Il sito di Is Cuccureddus, che sorge su una collina di circa 50 m s.l.m., ospitava le strutture di un fondaco e di un santuario attivo almeno dalla seconda metà del VII sec. a.C. in diretta connessione con lo scalo portuale ubicato presso la foce del Rio Foxi. Il sito era raggiungibile mediante un percorso-scalinata scavato lungo il fianco meridionale del colle.
Le prime indagini nel sito iniziarono negli anni ‘80 attraverso lo scavo di alcuni vani di servizio di un santuario dedicato ad una divinità femminile, identificata con la dea Astarte fenicia e con la successiva Iuno romana.
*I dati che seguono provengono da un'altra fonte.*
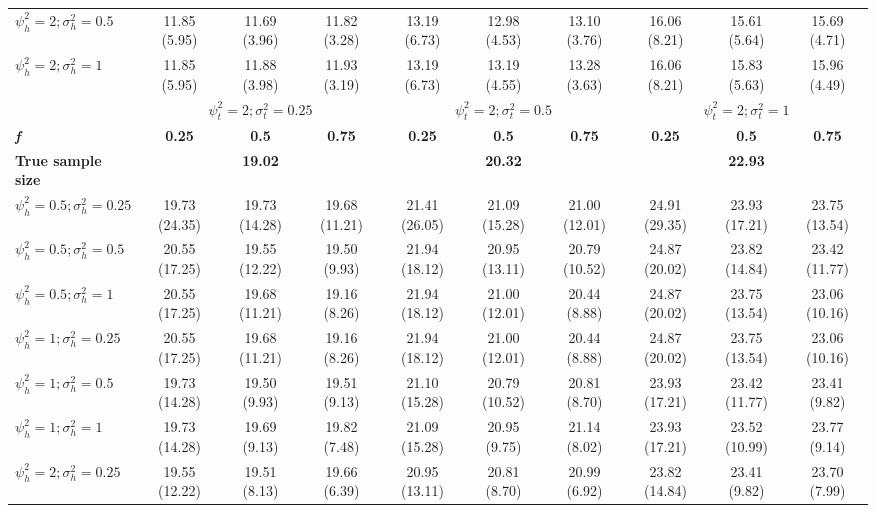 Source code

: \documentclass[11pt]{article}
\begin{document}
\begin{landscape}
\begin{table}[]
{\begin{tabular}{l c c c c c c c c c}
          $\psi_h^2 = 2; \sigma_h^2 = 0.5$ & 11.85 (5.95) & 11.69 (3.96) & 11.82 (3.28) & 13.19 (6.73) & 12.98 (4.53) & 13.10 (3.76) & 16.06 (8.21) & 15.61 (5.64) & 15.69 (4.71) \\
          $\psi_h^2 = 2; \sigma_h^2 = 1$ & 11.85 (5.95) & 11.88 (3.98) & 11.93 (3.19) & 13.19 (6.73) & 13.19 (4.55) & 13.28 (3.63) & 16.06 (8.21) & 15.83 (5.63) & 15.96 (4.49) \\
          \hline 
          & \multicolumn{3}{c}{$\psi_t^2 = 2; \sigma_t^2 = 0.25$} & \multicolumn{3}{c}{$\psi_t^2 = 2; \sigma_t^2 = 0.5$} & \multicolumn{3}{c}{$\psi_t^2 = 2; \sigma_t^2 = 1$} \\
          \cline{2-10}
          \textbf{\textit{f}} & \textbf{0.25} & \textbf{0.5} & \textbf{0.75} & \textbf{0.25} & \textbf{0.5} & \textbf{0.75} & \textbf{0.25} & \textbf{0.5} & \textbf{0.75} \\
          \hline
          \textbf{True sample size} & \multicolumn{3}{c}{\textbf{19.02}} & \multicolumn{3}{c}{\textbf{20.32}} & \multicolumn{3}{c}{\textbf{22.93}} \\
          $\psi_h^2 = 0.5; \sigma_h^2 = 0.25$ & 19.73 (24.35) & 19.73 (14.28) & 19.68 (11.21) & 21.41 (26.05) & 21.09 (15.28) & 21.00 (12.01) & 24.91 (29.35) & 23.93 (17.21) & 23.75 (13.54) \\
          $\psi_h^2 = 0.5; \sigma_h^2 = 0.5$ & 20.55 (17.25) & 19.55 (12.22) & 19.50 (9.93) & 21.94 (18.12) & 20.95 (13.11) & 20.79 (10.52) & 24.87 (20.02) & 23.82 (14.84) & 23.42 (11.77) \\
          $\psi_h^2 = 0.5; \sigma_h^2 = 1$ & 20.55 (17.25) & 19.68 (11.21) & 19.16 (8.26) & 21.94 (18.12) & 21.00 (12.01) & 20.44 (8.88) & 24.87 (20.02) & 23.75 (13.54) & 23.06 (10.16) \\
          $\psi_h^2 = 1; \sigma_h^2 = 0.25$ & 20.55 (17.25) & 19.68 (11.21) & 19.16 (8.26) & 21.94 (18.12) & 21.00 (12.01) & 20.44 (8.88) & 24.87 (20.02) & 23.75 (13.54) & 23.06 (10.16) \\
          $\psi_h^2 = 1; \sigma_h^2 = 0.5$ & 19.73 (14.28) & 19.50 (9.93) & 19.51 (9.13) & 21.10 (15.28) & 20.79 (10.52) & 20.81 (8.70) & 23.93 (17.21) & 23.42 (11.77) & 23.41 (9.82) \\
          $\psi_h^2 = 1; \sigma_h^2 = 1$ & 19.73 (14.28) & 19.69 (9.13) & 19.82 (7.48) & 21.09 (15.28) & 20.95 (9.75) & 21.14 (8.02) & 23.93 (17.21) & 23.52 (10.99) & 23.77 (9.14) \\
          $\psi_h^2 = 2; \sigma_h^2 = 0.25$ & 19.55 (12.22) & 19.51 (8.13) & 19.66 (6.39) & 20.95 (13.11) & 20.81 (8.70) & 20.99 (6.92) & 23.82 (14.84) & 23.41 (9.82) & 23.70 (7.99) \\

\end{tabular}}
\end{table}
\end{landscape}
\end{document}
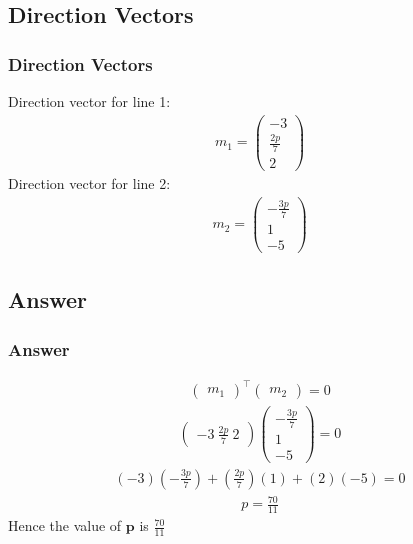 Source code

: \documentclass{beamer}
\theoremstyle{remark}
\newcommand{\myvec}[1]{\ensuremath{\begin{pmatrix}#1\end{pmatrix}}}
\let\vec\mathbf
\numberwithin{equation}{section}
\begin{document}
\subsection{Direction Vectors}
\begin{frame}
\frametitle{Direction Vectors}
Direction vector for line 1:
\begin{align}
m_1 = \myvec{-3 \\ \frac{2p}{7} \\ 2}
\end{align}
Direction vector for line 2:
\begin{align}
m_2 = \myvec{-\frac{3p}{7} \\ 1 \\ -5}
\end{align}
\end{frame}

\subsection{Answer}
\begin{frame}
\frametitle{Answer}
\begin{align}
\myvec{m_1}^\top\myvec{m_2} = 0 
\end{align}
\begin{align}
\myvec{-3 \ \frac{2p}{7} \ 2}\myvec{-\frac{3p}{7} \\ 1 \\ -5}=0  
\end{align}
\begin{align}
(-3)(-\frac{3p}{7}) + (\frac{2p}{7})(1) + (2)(-5) = 0  
\end{align}
\begin{align}
p = \frac{70}{11}
\end{align}
Hence the value of $\vec{p}$ is $\frac{70}{11}$
\end{frame}
\end{document}
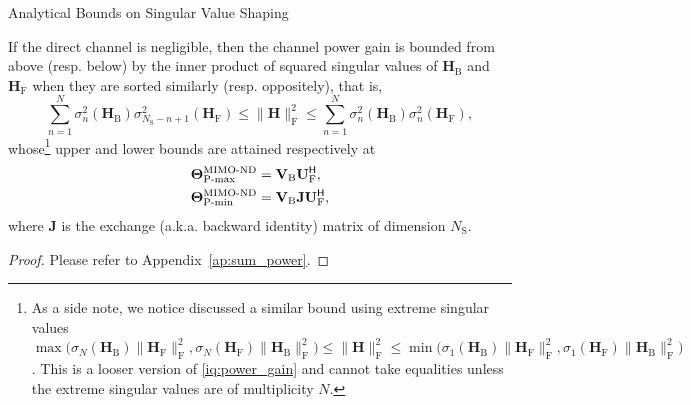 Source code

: \begin{section}{Analytical Bounds on Singular Value Shaping}
	\begin{corollary}
		If the direct channel is negligible, then the channel power gain is bounded from above (resp. below) by the inner product of squared singular values of $\mathbf{H}_\mathrm{B}$ and $\mathbf{H}_\mathrm{F}$ when they are sorted similarly (resp. oppositely), that is,
		\begin{equation}
			\sum_{n=1}^N \sigma_n^2(\mathbf{H}_\mathrm{B}) \sigma_{N_\mathrm{S}-n+1}^2(\mathbf{H}_\mathrm{F}) \le \lVert \mathbf{H} \rVert _\mathrm{F}^2 \le \sum_{n=1}^N \sigma_n^2(\mathbf{H}_\mathrm{B}) \sigma_n^2(\mathbf{H}_\mathrm{F}),
			\label{iq:power_gain}
		\end{equation}
		whose\footnote{As a side note, we notice \cite{Fang1994} discussed a similar bound using extreme singular values $\max\bigl(\sigma_{N}(\mathbf{H}_\mathrm{B}) \lVert \mathbf{H}_\mathrm{F} \rVert _\mathrm{F}^2, \sigma_{N}(\mathbf{H}_\mathrm{F}) \lVert \mathbf{H}_\mathrm{B} \rVert _\mathrm{F}^2\bigr) \le \lVert \mathbf{H} \rVert _\mathrm{F}^2 \le \min\bigl(\sigma_1(\mathbf{H}_\mathrm{B}) \lVert \mathbf{H}_\mathrm{F} \rVert _\mathrm{F}^2, \sigma_1(\mathbf{H}_\mathrm{F}) \lVert \mathbf{H}_\mathrm{B} \rVert _\mathrm{F}^2\bigr)$. This is a looser version of \eqref{iq:power_gain} and cannot take equalities unless the extreme singular values are of multiplicity $N$.} upper and lower bounds are attained respectively at
		\begin{subequations}
			\begin{align}
				\mathbf{\Theta}_\textnormal{P-max}^\textnormal{MIMO-ND} & = \mathbf{V}_\mathrm{B} \mathbf{U}_\mathrm{F}^\mathsf{H}, \label{eq:power_max}            \\
				\mathbf{\Theta}_\textnormal{P-min}^\textnormal{MIMO-ND} & = \mathbf{V}_\mathrm{B} \mathbf{J} \mathbf{U}_\mathrm{F}^\mathsf{H} \label{eq:power_min},
			\end{align}
		\end{subequations}
		where $\mathbf{J}$ is the exchange (a.k.a. backward identity) matrix of dimension $N_\mathrm{S}$.
	\end{corollary}
	\begin{proof}
		Please refer to Appendix~\ref{ap:sum_power}.
	\end{proof}


\end{section}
I reperti di cultura materiale rinvenuti sembrerebbero confermare, sulla scia di una lunga tradizione letteraria, la pratica della prostituzione sacra, documentata per numerosi santuari dedicati ad Astarte e disseminati tra Oriente e Occidente, da Cipro e Kithera sino alla Sicilia e alla Sardegna. Negli ambienti ancora visibili di quest’edificio, sono stati rinvenuti numerosi contenitori di unguenti e balsami profumati (aryballoi e alabastra di produzione greca), terrecotte rappresentanti particolari anatomici come seni femminili e un doccione raffigurante un organo sessuale maschile. Si riconoscono in particolare, nel settore meridionale dell’altura, quattro ambienti di forma rettangolare allineati tra loro, costruiti con pietre non squadrate di varie dimensioni e disposti in senso nord-est /sud- ovest. Secondo le ricostruzioni storiche più accreditate, attorno al 540 a.C. Cuccureddus fu vittima di un’aggressione da parte degli eserciti cartaginesi, con il risultato di un incendio generalizzato che devastò l’insediamento, il quale venne abbandonato e non più abitato sino alla conquista romana della Sardegna. Le tracce dell’aggressione, particolarmente evidenti sul piano archeologico, dimostrano la repentina e brusca interruzione di vita nei livelli relativi alla seconda metà del VI sec. a.C. Durante l’età romana l’area venne rioccupata in maniera stabile e venne rifunzionalizzato il luogo di culto, sempre in relazione ad una divinità femminile. Dopo trent’anni, nel 2017, sono ripresi i lavori di scavo archeologico grazie a finanziamenti comunali e in collaborazione con l’Università degli Studi di Sassari.